Datadog is cloud-scale monitoring and security platform, while Sentry is application error monitoring and performance management. Datadog adds Synthetic Monitoring, API & Browser Testing, and Multi-Location Checks on top of the shared feature set. Sentry brings On-Premise / Self-Host that Datadog does not.
Datadog pricing: Workflow runs from $10/100, API from $5/10k, Browser from $12/1k runs. Sentry pricing: Developer (Free - 5k errors), Team from ~$26/mo, Business from ~$80/mo. Evaluate against your check volume and team size; entry pricing rarely reflects total cost at scale.

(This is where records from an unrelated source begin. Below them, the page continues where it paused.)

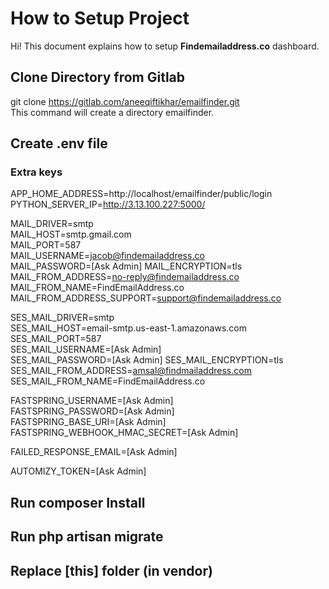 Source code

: # How to Setup Project

Hi! This document explains how to setup **Findemailaddress.co** dashboard.

## Clone Directory from Gitlab  
git clone https://gitlab.com/aneeqiftikhar/emailfinder.git  
This command will create a directory emailfinder.


## Create .env file    
### Extra keys   
APP_HOME_ADDRESS=http://localhost/emailfinder/public/login    
PYTHON_SERVER_IP=http://3.13.100.227:5000/  


MAIL_DRIVER=smtp  
MAIL_HOST=smtp.gmail.com  
MAIL_PORT=587  
MAIL_USERNAME=jacob@findemailaddress.co  
MAIL_PASSWORD=[Ask Admin]
MAIL_ENCRYPTION=tls  
MAIL_FROM_ADDRESS=no-reply@findemailaddress.co  
MAIL_FROM_NAME=FindEmailAddress.co  
MAIL_FROM_ADDRESS_SUPPORT=support@findemailaddress.co


SES_MAIL_DRIVER=smtp  
SES_MAIL_HOST=email-smtp.us-east-1.amazonaws.com  
SES_MAIL_PORT=587  
SES_MAIL_USERNAME=[Ask Admin]  
SES_MAIL_PASSWORD=[Ask Admin]
SES_MAIL_ENCRYPTION=tls  
SES_MAIL_FROM_ADDRESS=amsal@findmailaddress.com  
SES_MAIL_FROM_NAME=FindEmailAddress.co


FASTSPRING_USERNAME=[Ask Admin]  
FASTSPRING_PASSWORD=[Ask Admin]  
FASTSPRING_BASE_URI=[Ask Admin]
FASTSPRING_WEBHOOK_HMAC_SECRET=[Ask Admin] 
  
  
FAILED_RESPONSE_EMAIL=[Ask Admin]  
  
AUTOMIZY_TOKEN=[Ask Admin]


## Run composer Install

## Run php artisan migrate

## Replace [this] folder (in vendor)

Datadog is designed with DevOps Teams, SREs, and Platform Engineers in mind, whereas Sentry targets Developers, Frontend Teams, and Backend Engineers. If your team matches the former profile, Datadog is usually the closer fit.

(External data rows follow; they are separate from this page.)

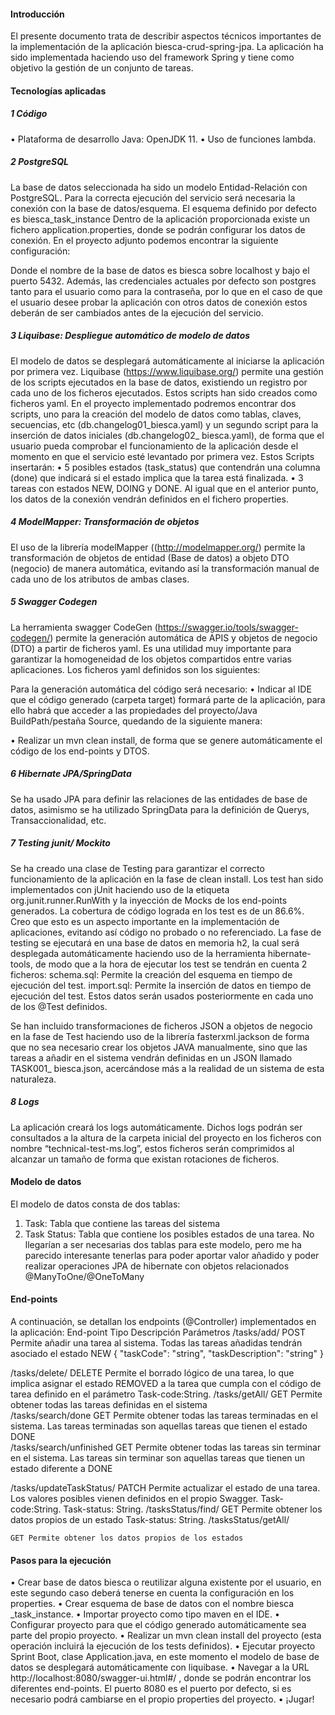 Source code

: 


####	Introducción

El presente documento trata de describir aspectos técnicos importantes de la implementación de la aplicación biesca-crud-spring-jpa.
La aplicación ha sido implementada haciendo uso del framework Spring y tiene como objetivo la gestión de un conjunto de tareas.

####	Tecnologías aplicadas

##### 1	Código

•	Plataforma de desarrollo Java: OpenJDK 11. 
•	Uso de funciones lambda.

#####	2 PostgreSQL

La base de datos seleccionada ha sido un modelo Entidad-Relación con PostgreSQL. Para la correcta ejecución del servicio será necesaria la conexión con la base de datos/esquema.
El esquema definido por defecto es biesca_task_instance
Dentro de la aplicación proporcionada existe un fichero application.properties, donde se podrán configurar los datos de conexión. 
En el proyecto adjunto podemos encontrar la siguiente configuración:
 
Donde el nombre de la base de datos es biesca sobre localhost y bajo el puerto 5432. Además, las credenciales actuales por defecto son postgres tanto para el usuario como para la contraseña, por lo que en el caso de que el usuario desee probar la aplicación con otros datos de conexión estos deberán de ser cambiados antes de la ejecución del servicio.

##### 3	Liquibase: Despliegue automático de modelo de datos

El modelo de datos se desplegará automáticamente al iniciarse la aplicación por primera vez. 
Liquibase (https://www.liquibase.org/) permite una gestión de los scripts ejecutados en la base de datos, existiendo un registro por cada uno de los ficheros ejecutados. Estos scripts han sido creados como ficheros yaml.
En el proyecto implementado podremos encontrar dos scripts, uno para la creación del modelo de datos como tablas, claves, secuencias, etc (db.changelog01_biesca.yaml) y un segundo script para la inserción de datos iniciales (db.changelog02_ biesca.yaml), de forma que el usuario pueda comprobar el funcionamiento de la aplicación desde el momento en que el servicio esté levantado por primera vez. Estos Scripts insertarán:
•	 5 posibles estados (task_status) que contendrán una columna (done) que indicará si el estado implica que la tarea está finalizada.
•	3 tareas con estados NEW, DOING y DONE.
Al igual que en el anterior punto, los datos de la conexión vendrán definidos en el fichero properties.

##### 4	ModelMapper: Transformación de objetos

El uso de la librería modelMapper ((http://modelmapper.org/) permite la transformación de objetos de entidad (Base de datos) a objeto DTO (negocio) de manera automática, evitando así la transformación manual de cada uno de los atributos de ambas clases.

##### 5	Swagger Codegen

La herramienta swagger CodeGen (https://swagger.io/tools/swagger-codegen/) permite la generación automática de APIS y objetos de negocio (DTO) a partir de ficheros yaml. Es una utilidad muy importante para garantizar la homogeneidad de los objetos compartidos entre varias aplicaciones.
Los ficheros yaml definidos son los siguientes:
 
Para la generación automática del código será necesario:
•	Indicar al IDE que el código generado (carpeta target) formará parte de la aplicación, para ello habrá que acceder a las propiedades del proyecto/Java BuildPath/pestaña Source, quedando de la siguiente manera:

 

•	 Realizar un mvn clean install, de forma que se genere automáticamente el código de los end-points y DTOS.
##### 6	Hibernate JPA/SpringData

Se ha usado JPA para definir las relaciones de las entidades de base de datos, asimismo se ha utilizado SpringData para la definición de Querys, Transaccionalidad, etc.

##### 7	Testing junit/ Mockito

Se ha creado una clase de Testing para garantizar el correcto funcionamiento de la aplicación en la fase de clean install.
Los test han sido implementados con jUnit haciendo uso de la etiqueta org.junit.runner.RunWith y la inyección de Mocks de los end-points generados. 
La cobertura de código lograda en los test es de un 86.6%. Creo que esto es un aspecto importante en la implementación de aplicaciones, evitando así código no probado o no referenciado.
La fase de testing se ejecutará en una base de datos en memoria h2, la cual será desplegada automáticamente haciendo uso de la herramienta hibernate-tools, de modo que a la hora de ejecutar los test se tendrán en cuenta 2 ficheros:
schema.sql: Permite la creación del esquema en tiempo de ejecución del test.
import.sql: Permite la inserción de datos en tiempo de ejecución del test. Estos datos serán usados posteriormente en cada uno de los @Test definidos.

Se han incluido transformaciones de ficheros JSON a objetos de negocio en la fase de Test haciendo uso de la librería fasterxml.jackson de forma que no sea necesario crear los objetos JAVA manualmente, sino que las tareas a añadir en el sistema vendrán definidas en un JSON llamado TASK001_ biesca.json, acercándose más a la realidad de un sistema de esta naturaleza.

##### 8	Logs

La aplicación creará los logs automáticamente. Dichos logs podrán ser consultados a la altura de la carpeta inicial del proyecto en los ficheros con nombre “technical-test-ms.log”, estos ficheros serán comprimidos al alcanzar un tamaño de forma que existan rotaciones de ficheros.




####	Modelo de datos

El modelo de datos consta de dos tablas:
1.	Task: Tabla que contiene las tareas del sistema
2.	Task Status: Tabla que contiene los posibles estados de una tarea.
No llegarían a ser necesarias dos tablas para este modelo, pero me ha parecido interesante tenerlas para poder aportar valor añadido y poder realizar operaciones JPA de hibernate con objetos relacionados @ManyToOne/@OneToMany

                               


####	End-points

A continuación, se detallan los endpoints (@Controller) implementados en la aplicación:
End-point	Tipo	Descripción	Parámetros
/tasks/add/	POST	Permite añadir una tarea al sistema. Todas las tareas añadidas tendrán asociado el estado NEW	{
  "taskCode": "string",
  "taskDescription": "string"
}

/tasks/delete/	DELETE	Permite el borrado lógico de una tarea, lo que implica asignar el estado REMOVED a la tarea que cumpla con el código de tarea definido en el parámetro	Task-code:String. 
/tasks/getAll/
GET	Permite obtener todas las tareas definidas en el sistema	
/tasks/search/done
GET	Permite obtener todas las tareas terminadas en el sistema. Las tareas terminadas son aquellas tareas que tienen el estado DONE	
/tasks/search/unfinished
GET	Permite obtener todas las tareas sin terminar en el sistema. Las tareas sin terminar son aquellas tareas que tienen un estado diferente a DONE	

/tasks/updateTaskStatus/	PATCH	Permite actualizar el estado de una tarea. Los valores posibles vienen definidos en el propio Swagger.	Task-code:String. 
Task-status: String.
/tasksStatus/find/
GET	Permite obtener los datos propios de un estado	Task-status: String.
/tasksStatus/getAll/

	GET	Permite obtener los datos propios de los estados	




#### 	Pasos para la ejecución

•	Crear base de datos biesca o reutilizar alguna existente por el usuario, en este segundo caso deberá tenerse en cuenta la configuración en los properties.
•	Crear esquema de base de datos con el nombre biesca _task_instance.
•	Importar proyecto como tipo maven en el IDE.
•	Configurar proyecto para que el código generado automáticamente sea parte del propio proyecto.
•	Realizar un mvn clean install del proyecto (esta operación incluirá la ejecución de los tests definidos).
•	Ejecutar proyecto Sprint Boot, clase Application.java, en este momento el modelo de base de datos se desplegará automáticamente con liquibase.
•	Navegar a la URL http://localhost:8080/swagger-ui.html#/ , donde se podrán encontrar los diferentes end-points. El puerto 8080 es el puerto por defecto, si es necesario podrá cambiarse en el propio properties del proyecto.
•	¡Jugar!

No. It does a different job. Error trackers tell you an exception fired. They can't see the failures that never throw: a checkout that silently breaks, an expired SSL certificate, a page that returns 200 and renders blank. ObserveOne monitors those user-facing journeys in production; teams run it alongside an error tracker, not instead of one.
Error trackers tell you an exception fired. They can't see the failures that never throw: a checkout that silently breaks, an expired SSL certificate, a page that returns 200 and renders blank. ObserveOne monitors those user-facing journeys in production; teams run it alongside an error tracker, not instead of one. The free tier covers enough to try it on one critical journey.
Each tool has its own alternatives page too, not just this matchup.